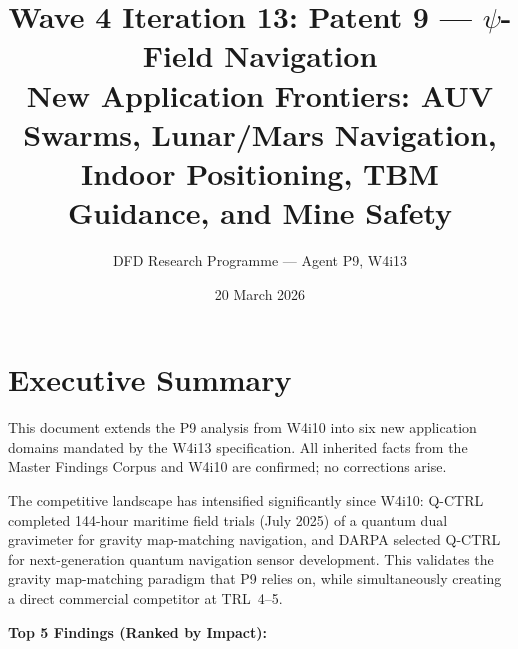 \documentclass[11pt]{article}
\title{\textbf{Wave 4 Iteration 13: Patent 9 --- $\psi$-Field Navigation}\\[6pt]
New Application Frontiers: AUV Swarms, Lunar/Mars Navigation,\\
Indoor Positioning, TBM Guidance, and Mine Safety}
\author{DFD Research Programme --- Agent P9, W4i13}
\date{20 March 2026}
\theoremstyle{definition}
\theoremstyle{remark}
\begin{document}
\maketitle
\tableofcontents
\newpage

\section*{Executive Summary}

This document extends the P9 analysis from W4i10 into six new application
domains mandated by the W4i13 specification. All inherited facts from the
Master Findings Corpus and W4i10 are confirmed; no corrections arise.

The competitive landscape has intensified significantly since W4i10:
Q-CTRL completed 144-hour maritime field trials (July 2025) of a quantum
dual gravimeter for gravity map-matching navigation, and DARPA selected
Q-CTRL for next-generation quantum navigation sensor development. This
validates the gravity map-matching paradigm that P9 relies on, while
simultaneously creating a direct commercial competitor at TRL~4--5.

\textbf{Top 5 Findings (Ranked by Impact):}
\end{document}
══════
- What the task asks
Which lines above contain the word "from"? List them.

- Task response
This document extends the P9 analysis from W4i10 into six new application
domains mandated by the W4i13 specification. All inherited facts from the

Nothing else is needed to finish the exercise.